── TASK INPUTS ──

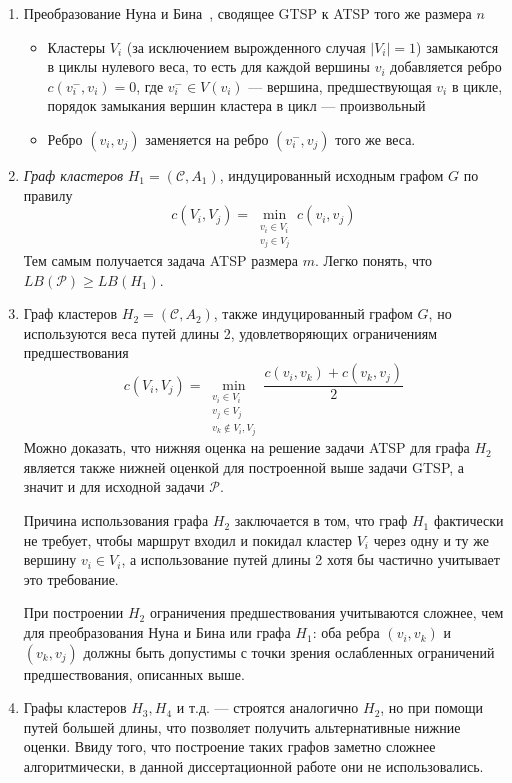 \begin{enumerate}
  \item Преобразование Нуна и Бина~\cite{NoonBean1993},
    сводящее GTSP к ATSP того же размера $n$
  \begin{itemize}
    \item
    Кластеры $V_i$
    (за исключением вырожденного случая $|V_i|=1$)
    замыкаются в циклы нулевого веса,
    то есть для каждой вершины $v_i$ добавляется ребро
    $c(v_i^-,v_i)=0$,
    где $v_i^- \in V(v_i)$ --- вершина, предшествующая $v_i$ в цикле,
    порядок замыкания вершин кластера в цикл --- произвольный
    \item
    Ребро $(v_i, v_j)$
    заменяется на ребро $(v_i^-,v_j)$
    того же веса.
  \end{itemize}
  \item
  \textit{Граф кластеров}
  $H_1 = (\mathcal C, A_1)$,
  индуцированный исходным графом $G$
  по правилу
  $$
    c(V_i, V_j)=\min_{\substack{v_i\in V_i \\ v_j \in V_j}}
    c(v_i,v_j)
  $$
  Тем самым получается задача ATSP размера $m$.
  Легко понять, что
  $LB(\mathcal P) \geqslant LB(H_1)$.
  \item
  Граф кластеров
  $H_2 = (\mathcal C, A_2)$,
  также индуцированный графом $G$,
  но используются веса путей длины 2,
  удовлетворяющих ограничениям предшествования
  $$
    c(V_i, V_j)=\min_{\substack{v_i\in V_i \\ v_j \in V_j \\ v_k\notin V_i, V_j}}
    \frac{c(v_i,v_k)+c(v_k,v_j)}{2}
  $$
  Можно доказать,
  что нижняя оценка на решение задачи ATSP
  для графа $H_2$
  является также нижней оценкой для
  построенной выше задачи GTSP,
  а значит и для исходной задачи
  $\mathcal P$.

  Причина использования графа $H_2$
  заключается в том, что
  граф $H_1$
  фактически не требует,
  чтобы маршрут входил и покидал кластер $V_i$
  через одну и ту же вершину $v_i \in V_i$,
  а использование путей длины 2
  хотя бы частично учитывает это требование.

  При построении $H_2$
  ограничения предшествования учитываются сложнее,
  чем для преобразования Нуна и Бина или графа $H_1$:
  оба ребра
  $(v_i, v_k)$ и $(v_k, v_j)$
  должны быть допустимы с точки зрения ослабленных
  ограничений предшествования,
  описанных выше.
  \item
  Графы кластеров $H_3, H_4$ и т.д. ---
  строятся аналогично $H_2$,
  но при помощи путей большей длины,
  что позволяет получить альтернативные нижние оценки.
  Ввиду того,
  что построение таких графов заметно сложнее алгоритмически,
  в данной диссертационной работе они не использовались.
\end{enumerate}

───

● EXERCISE DETAILS
Restate word for word every line from the top of the entries above to the line with "замыкаются в циклы", inclusive, and skip any pictures.

● REPLY
 \begin{enumerate}
  \item Преобразование Нуна и Бина~\cite{NoonBean1993},
    сводящее GTSP к ATSP того же размера $n$
  \begin{itemize}
    \item
    Кластеры $V_i$
    (за исключением вырожденного случая $|V_i|=1$)
    замыкаются в циклы нулевого веса,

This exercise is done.